APPEAL from an order of the Superior Court of
Los Angeles County, Raul A. Sahagun, Judge. Affirmed.
Melissa Hill, under appointment by the Court of Appeal, for
Defendant and Appellant.
Xavier Becerra, Attorney General, Lance E. Winters, Chief
Assistant Attorney General, Susan Sullivan Pithey, Assistant
Attorney General, Michael R. Johnsen and Charles S. Lee,
Deputy Attorneys General, for Plaintiff and Respondent.
____________________________
Petitioner German Esparza appeals from an order
denying his petition for resentencing pursuant to Penal Code
section 1170.95.1 Section 1170.95 allows eligible petitioners to
obtain retroactive relief based on recent changes in the murder
law. (People v. Lamoureux (2019) 42 Cal.App.5th 241, 248–249.)

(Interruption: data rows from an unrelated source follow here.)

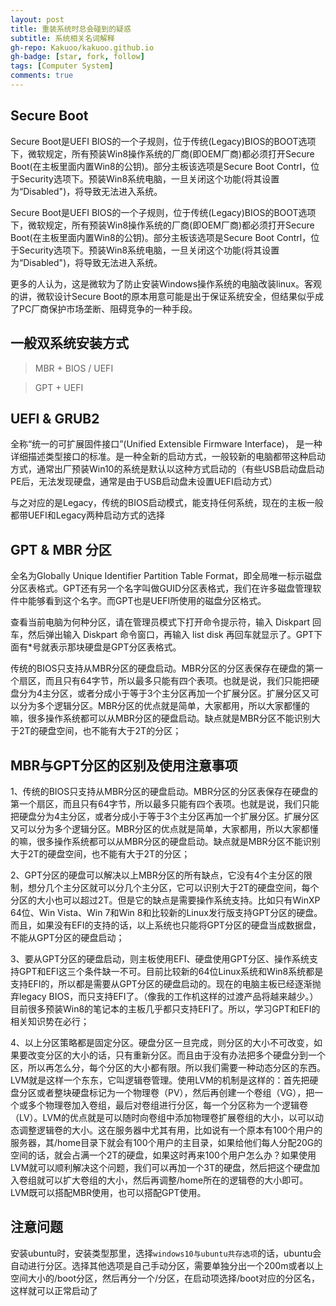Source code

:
 ```yaml
---
layout: post
title: 重装系统时总会碰到的疑惑
subtitle: 系统相关名词解释
gh-repo: Kakuoo/kakuoo.github.io
gh-badge: [star, fork, follow]
tags: [Computer System]
comments: true
---
```



## Secure Boot

Secure Boot是UEFI BIOS的一个子规则，位于传统(Legacy)BIOS的BOOT选项下，微软规定，所有预装Win8操作系统的厂商(即OEM厂商)都必须打开Secure Boot(在主板里面内置Win8的公钥)。部分主板该选项是Secure Boot Contrl，位于Security选项下。预装Win8系统电脑，一旦关闭这个功能(将其设置为“Disabled")，将导致无法进入系统。

Secure Boot是UEFI BIOS的一个子规则，位于传统(Legacy)BIOS的BOOT选项下，微软规定，所有预装Win8操作系统的厂商(即OEM厂商)都必须打开Secure Boot(在主板里面内置Win8的公钥)。部分主板该选项是Secure Boot Contrl，位于Security选项下。预装Win8系统电脑，一旦关闭这个功能(将其设置为“Disabled")，将导致无法进入系统。

更多的人认为，这是微软为了防止安装Windows操作系统的电脑改装linux。客观的讲，微软设计Secure Boot的原本用意可能是出于保证系统安全，但结果似乎成了PC厂商保护市场垄断、阻碍竞争的一种手段。

## 一般双系统安装方式

> MBR + BIOS / UEFI

> GPT + UEFI

## UEFI & GRUB2

全称“统一的可扩展固件接口”(Unified Extensible Firmware Interface)， 是一种详细描述类型接口的标准。是一种全新的启动方式，一般较新的电脑都带这种启动方式，通常出厂预装Win10的系统是默认以这种方式启动的（有些USB启动盘启动PE后，无法发现硬盘，通常是由于USB启动盘未设置UEFI启动方式）

与之对应的是Legacy，传统的BIOS启动模式，能支持任何系统，现在的主板一般都带UEFI和Legacy两种启动方式的选择

## GPT & MBR 分区

全名为Globally Unique Identifier Partition Table Format，即全局唯一标示磁盘分区表格式。GPT还有另一个名字叫做GUID分区表格式，我们在许多磁盘管理软件中能够看到这个名字。而GPT也是UEFI所使用的磁盘分区格式。

查看当前电脑为何种分区，请在管理员模式下打开命令提示符，输入 Diskpart 回车，然后弹出输入 Diskpart 命令窗口，再输入 list disk 再回车就显示了。GPT下面有*号就表示那块硬盘是GPT分区表格式。

传统的BIOS只支持从MBR分区的硬盘启动。MBR分区的分区表保存在硬盘的第一个扇区，而且只有64字节，所以最多只能有四个表项。也就是说，我们只能把硬盘分为4主分区，或者分成小于等于3个主分区再加一个扩展分区。扩展分区又可以分为多个逻辑分区。MBR分区的优点就是简单，大家都用，所以大家都懂的嘛，很多操作系统都可以从MBR分区的硬盘启动。缺点就是MBR分区不能识别大于2T的硬盘空间，也不能有大于2T的分区；

## MBR与GPT分区的区别及使用注意事项

1、传统的BIOS只支持从MBR分区的硬盘启动。MBR分区的分区表保存在硬盘的第一个扇区，而且只有64字节，所以最多只能有四个表项。也就是说，我们只能把硬盘分为4主分区，或者分成小于等于3个主分区再加一个扩展分区。扩展分区又可以分为多个逻辑分区。MBR分区的优点就是简单，大家都用，所以大家都懂的嘛，很多操作系统都可以从MBR分区的硬盘启动。缺点就是MBR分区不能识别大于2T的硬盘空间，也不能有大于2T的分区；

2、GPT分区的硬盘可以解决以上MBR分区的所有缺点，它没有4个主分区的限制，想分几个主分区就可以分几个主分区，它可以识别大于2T的硬盘空间，每个分区的大小也可以超过2T。但是它的缺点是需要操作系统支持。比如只有WinXP 64位、Win Vista、Win 7和Win 8和比较新的Linux发行版支持GPT分区的硬盘。而且，如果没有EFI的支持的话，以上系统也只能将GPT分区的硬盘当成数据盘，不能从GPT分区的硬盘启动；

3、要从GPT分区的硬盘启动，则主板使用EFI、硬盘使用GPT分区、操作系统支持GPT和EFI这三个条件缺一不可。目前比较新的64位Linux系统和Win8系统都是支持EFI的，所以都是需要从GPT分区的硬盘启动的。现在的电脑主板已经逐渐抛弃legacy BIOS，而只支持EFI了。（像我的工作机这样的过渡产品将越来越少。）目前很多预装Win8的笔记本的主板几乎都只支持EFI了。所以，学习GPT和EFI的相关知识势在必行；

4、以上分区策略都是固定分区。硬盘分区一旦完成，则分区的大小不可改变，如果要改变分区的大小的话，只有重新分区。而且由于没有办法把多个硬盘分到一个区，所以再怎么分，每个分区的大小都有限。所以我们需要一种动态分区的东西。LVM就是这样一个东东，它叫逻辑卷管理。使用LVM的机制是这样的：首先把硬盘分区或者整块硬盘标记为一个物理卷（PV），然后再创建一个卷组（VG），把一个或多个物理卷加入卷组，最后对卷组进行分区，每一个分区称为一个逻辑卷（LV）。LVM的优点就是可以随时向卷组中添加物理卷扩展卷组的大小，以可以动态调整逻辑卷的大小。这在服务器中尤其有用，比如说有一个原本有100个用户的服务器，其/home目录下就会有100个用户的主目录，如果给他们每人分配20G的空间的话，就会占满一个2T的硬盘，如果这时再来100个用户怎么办？如果使用LVM就可以顺利解决这个问题，我们可以再加一个3T的硬盘，然后把这个硬盘加入卷组就可以扩大卷组的大小，然后再调整/home所在的逻辑卷的大小即可。LVM既可以搭配MBR使用，也可以搭配GPT使用。

## 注意问题

安装ubuntu时，安装类型那里，选择`windows10与ubuntu共存选项`的话，ubuntu会自动进行分区。选择其他选项是自己手动分区，需要单独分出一个200m或者以上空间大小的/boot分区，然后再分一个/分区，在启动项选择/boot对应的分区名，这样就可以正常启动了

Senate Bill No. 1437 (2017–2018 Reg. Sess.) (Stats. 2018,
ch. 1015), effective January 1, 2019, “‘amend[ed] the felony
murder rule and the natural and probable consequences doctrine,
as it relates to murder, to ensure that murder liability is not
imposed on a person who is not the actual killer, did not act with
the intent to kill, or was not a major participant in the
underlying felony who acted with reckless indifference to human
life.’ (Stats. 2018, ch. 1015, § 1, subd. (f).)” (People v. Verdugo
(2020) 44 Cal.App.5th 320, 325 (Verdugo), review granted
Mar. 18, 2020, S260493.) “Prior to the enactment of Senate Bill
No. 1437, . . . both the felony-murder rule and the natural and
probable consequences doctrine provided theories under which a
defendant could be found guilty of murder without proof of
malice.” (People v. Lee (2020) 49 Cal.App.5th 254, 260, review
granted July 15, 2020, S262459.)
In this case, the record of conviction conclusively
demonstrates that Esparza was not convicted under either the
felony murder or the natural and probable consequences doctrine.

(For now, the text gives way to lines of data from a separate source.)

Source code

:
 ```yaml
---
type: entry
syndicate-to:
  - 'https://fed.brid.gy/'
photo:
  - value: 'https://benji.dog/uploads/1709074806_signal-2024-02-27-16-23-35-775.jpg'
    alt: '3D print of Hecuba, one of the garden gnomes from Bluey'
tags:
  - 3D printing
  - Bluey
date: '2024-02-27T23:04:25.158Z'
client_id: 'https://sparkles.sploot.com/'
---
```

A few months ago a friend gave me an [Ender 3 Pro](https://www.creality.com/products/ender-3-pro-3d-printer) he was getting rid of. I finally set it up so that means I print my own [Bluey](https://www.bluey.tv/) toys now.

It necessarily follows that the changes to the murder law did not
affect his conviction. Esparza therefore was ineligible for
resentencing as a matter of law. (People v. Allison (2020)
55 Cal.App.5th 449, 453 (Allison); People v. Lewis (2020)

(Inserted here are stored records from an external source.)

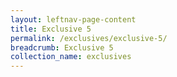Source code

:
 ```yaml
---
layout: leftnav-page-content
title: Exclusive 5
permalink: /exclusives/exclusive-5/
breadcrumb: Exclusive 5
collection_name: exclusives
---
```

1 Undesignated statutory citations are to the Penal Code.
2
43 Cal.App.5th 1128, 1138, 1139 (Lewis), review granted Mar. 18,
2020, S260598.) On appeal, Esparza does not argue otherwise.
We reject Esparza’s argument that the trial court could not
summarily deny his petition without appointing counsel for him.
Although the timing of the appointment of counsel under
section 1170.95 is currently pending in our high court, we have
previously held that the right to counsel under section 1170.95
does not arise until a petitioner demonstrates a prima facie
showing that he or she falls within the provisions of
section 1170.95. (Lewis, supra, 43 Cal.App.5th at p. 1140,
review granted.) Pending guidance from our high court,
we continue to adhere to that view. We affirm the trial court’s
order denying Esparza’s petition for resentencing.
FACTUAL AND PROCEDURAL BACKGROUND
1. Jurors convicted Esparza and his codefendant
Jorge Rodriguez of first degree murder with several
enhancements
Esparza and codefendant Jorge Rodriguez were charged
with one count of murder with malice aforethought. The People
further alleged that a principal personally discharged a firearm
causing great bodily injury, personally discharged a firearm
and personally used a firearm within the meaning of
section 12022.53, subdivisions (b), (c), (d), and (e)(1) and
section 12022.5, subdivision (a)(1). The People alleged a
section 186.22, subdivision (b)(1) gang enhancement. The People
also alleged that Rodriguez personally used a firearm.
The trial court did not instruct jurors on felony murder or
on the natural and probable consequence doctrine.
Jurors found all allegations true.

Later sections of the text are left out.